Gezi Parkı olaylarında, Atatürk Kültür Merkezi’nin (AKM) karşısında saatlerce hareketsiz durarak Türkiye çapında 100 binlerce kişiye ilham kaynağı olan ve adını tüm dünyada duyurarak M100 Sanssouci Colloquium’dan ‘yılın medya ödülünü’ kazanan "Duran Adam" Erdem Gündüz, hükümet kanadından kendisine yöneltilen eleştirilerle ilgili, “Hakaret ve ithamda bulunulmadığı sürece herkes düşüncesini açıklamakta özgür. Bu sınırlar aşılmadığı sürece ben bu eleştirilere saygı duyuyorum. Ancak, şunu söyleyebilirim. ‘Yol yapacağım diye 600 km boyunca doğayı katlederseniz size kimse ödül vermez” dedi.

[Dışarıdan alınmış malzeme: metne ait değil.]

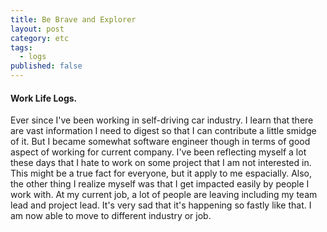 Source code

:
 ```yaml
---
title: Be Brave and Explorer
layout: post
category: etc
tags:
  - logs
published: false
---
```


#### Work Life Logs.
Ever since I've been working in self-driving car industry. I learn that there are vast information I need to digest so that I can contribute a little smidge of it. But I became somewhat software engineer though in terms of good aspect of working for current company. I've been reflecting myself a lot these days that I hate to work on some project that I am not interested in. This might be a true fact for everyone, but it apply to me espacially. Also, the other thing I realize myself was that I get impacted easily by people I work with. At my current job, a lot of people are leaving including my team lead and project lead. It's very sad that it's happening so fastly like that. I am now able to move to different industry or job. 


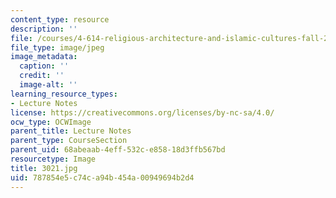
 ```yaml
---
content_type: resource
description: ''
file: /courses/4-614-religious-architecture-and-islamic-cultures-fall-2002/787854e5c74ca94b454a00949694b2d4_3021.jpg
file_type: image/jpeg
image_metadata:
  caption: ''
  credit: ''
  image-alt: ''
learning_resource_types:
- Lecture Notes
license: https://creativecommons.org/licenses/by-nc-sa/4.0/
ocw_type: OCWImage
parent_title: Lecture Notes
parent_type: CourseSection
parent_uid: 68abeaab-4eff-532c-e858-18d3ffb567bd
resourcetype: Image
title: 3021.jpg
uid: 787854e5-c74c-a94b-454a-00949694b2d4
---
```

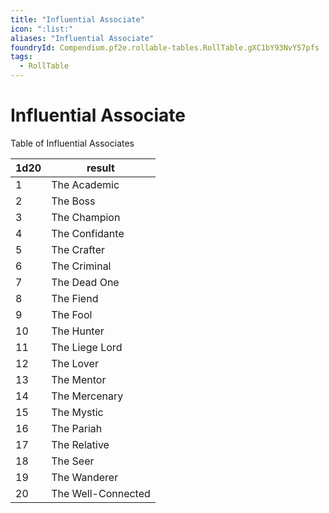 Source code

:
 ```yaml
---
title: "Influential Associate"
icon: ":list:"
aliases: "Influential Associate"
foundryId: Compendium.pf2e.rollable-tables.RollTable.gXC1bY93NvY57pfs
tags:
  - RollTable
---
```


# Influential Associate
Table of Influential Associates

| 1d20 | result |
|------|--------|
| 1 | The Academic |
| 2 | The Boss |
| 3 | The Champion |
| 4 | The Confidante |
| 5 | The Crafter |
| 6 | The Criminal |
| 7 | The Dead One |
| 8 | The Fiend |
| 9 | The Fool |
| 10 | The Hunter |
| 11 | The Liege Lord |
| 12 | The Lover |
| 13 | The Mentor |
| 14 | The Mercenary |
| 15 | The Mystic |
| 16 | The Pariah |
| 17 | The Relative |
| 18 | The Seer |
| 19 | The Wanderer |
| 20 | The Well-Connected |
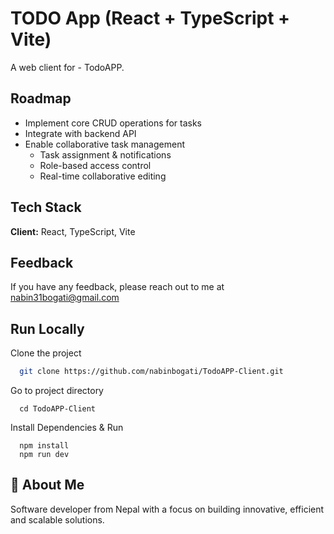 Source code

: # TODO App (React + TypeScript + Vite)

A web client for - TodoAPP.

## Roadmap

- Implement core CRUD operations for tasks
- Integrate with backend API
- Enable collaborative task management
  * Task assignment & notifications
  * Role-based access control
  * Real-time collaborative editing

## Tech Stack

**Client:** React, TypeScript, Vite

## Feedback

If you have any feedback, please reach out to me at nabin31bogati@gmail.com

## Run Locally

Clone the project

```bash
  git clone https://github.com/nabinbogati/TodoAPP-Client.git
```
Go to project directory
```
  cd TodoAPP-Client
```

Install Dependencies & Run
```
  npm install
  npm run dev
```

## 🚀 About Me
Software developer from Nepal with a focus on building innovative, efficient and scalable solutions.
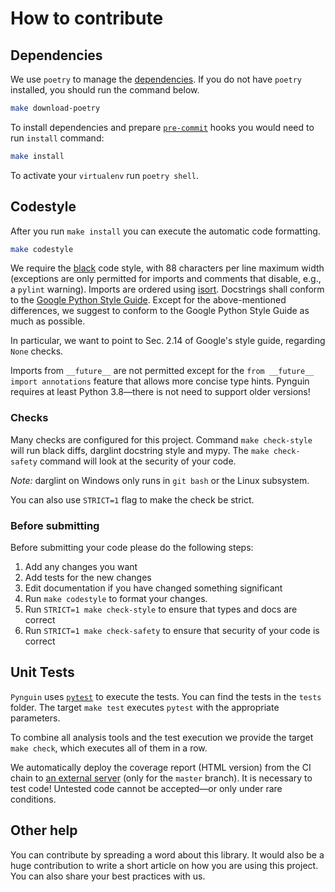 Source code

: <!--
SPDX-FileCopyrightText: 2019–2023 Pynguin Contributors

SPDX-License-Identifier: CC-BY-4.0
-->

# How to contribute

## Dependencies

We use `poetry` to manage the [dependencies](https://github.com/python-poetry/poetry).
If you do not have `poetry` installed, you should run the command below.

```bash
make download-poetry
```

To install dependencies and prepare [`pre-commit`](https://pre-commit.com/) hooks you would need to run `install` command:

```bash
make install
```

To activate your `virtualenv` run `poetry shell`.

## Codestyle

After you run `make install` you can execute the automatic code formatting.

```bash
make codestyle
```

We require the [black](https://github.com/psf/black) code style,
with 88 characters per line maximum width (exceptions are only permitted for imports
and comments that disable, e.g., a `pylint` warning).
Imports are ordered using [isort](https://github.com/timothycrosley/isort).
Docstrings shall conform to the
[Google Python Style Guide](https://google.github.io/styleguide/pyguide.html).
Except for the above-mentioned differences,
we suggest to conform to the Google Python Style Guide as much as possible.

In particular, we want to point to Sec. 2.14 of Google's style guide,
regarding `None` checks.

Imports from `__future__` are not permitted except for the `from __future__ import
 annotations` feature that allows more concise type hints.
Pynguin requires at least Python 3.8—there is not need to support older versions!

### Checks

Many checks are configured for this project.
Command `make check-style` will run black diffs,
darglint docstring style and mypy.
The `make check-safety` command will look at the security of your code.

*Note:* darglint on Windows only runs in `git bash` or the Linux subsystem.

You can also use `STRICT=1` flag to make the check be strict.

### Before submitting

Before submitting your code please do the following steps:

1. Add any changes you want
1. Add tests for the new changes
1. Edit documentation if you have changed something significant
1. Run `make codestyle` to format your changes.
1. Run `STRICT=1 make check-style` to ensure that types and docs are correct
1. Run `STRICT=1 make check-safety` to ensure that security of your code is correct

## Unit Tests

`Pynguin` uses [`pytest`](https://pytest.org) to execute the tests.
You can find the tests in the `tests` folder.
The target `make test` executes `pytest` with the appropriate parameters.

To combine all analysis tools and the test execution
we provide the target `make check`,
which executes all of them in a row.

We automatically deploy the coverage report (HTML version) from the CI chain
to [an external server](https://pagedeploy.lukasczyk.me/pynguincoverage/) (only for
the `master` branch).
It is necessary to test code!
Untested code cannot be accepted—or only under rare conditions.

## Other help

You can contribute by spreading a word about this library.
It would also be a huge contribution to write
a short article on how you are using this project.
You can also share your best practices with us.
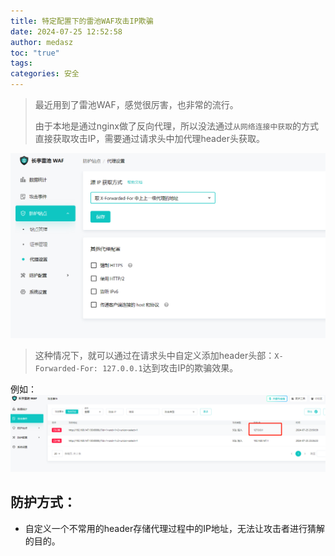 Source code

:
 ```yaml
---
title: 特定配置下的雷池WAF攻击IP欺骗
date: 2024-07-25 12:52:58
author: medasz
toc: "true"
tags: 
categories: 安全
---
```

> 最近用到了雷池WAF，感觉很厉害，也非常的流行。
> 
> 由于本地是通过nginx做了反向代理，所以没法通过`从网络连接中获取`的方式直接获取攻击IP，需要通过请求头中加代理header头获取。

![](/images/1.png)
>这种情况下，就可以通过在请求头中自定义添加header头部：`X-Forwarded-For: 127.0.0.1`达到攻击IP的欺骗效果。

例如：
![](/images/Pasted_image_20240725235355.png)
## 防护方式：
- 自定义一个不常用的header存储代理过程中的IP地址，无法让攻击者进行猜解的目的。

Almanya'da 2005 yılında Avrupa'nın farklı ülkelerinden editörlerin, yorumcuların ve gazetecilerin bir araya gelerek oluşturdukları bir organizasyon olan M100 Sanssouci Colloquium “yılın medya ödülü” bu yıl “Gezi direnişi” sırasında Taksim’de durarak protesto yapan ve ülkede “duran adam” olarak ün kazanan Erdem Gündüz'e verildi. Ayrıca Avrupa Parlamentosu, Erdem Gündüz’ü uluslararası önemli bir düşünce özgürlüğü ödülü olan AB Sakharov Ödülü için aday olarak gösterdi. AP’nin Hollandalı üyesi Marietje Schaake’ın girişimiyle adaylar listesine alınan Gündüz, ödülü alması halinde Türkiye’den buna layık görülen ikinci isim olacak. İlkini 1995 yılında Leyla Zana almıştı. Dünyada ise Afrikalı Nelson Mandela, Çinli Hu Jia ve İranlı Nasrin Sotoudeh ödülü alan diğer isimler arasında yer alıyor.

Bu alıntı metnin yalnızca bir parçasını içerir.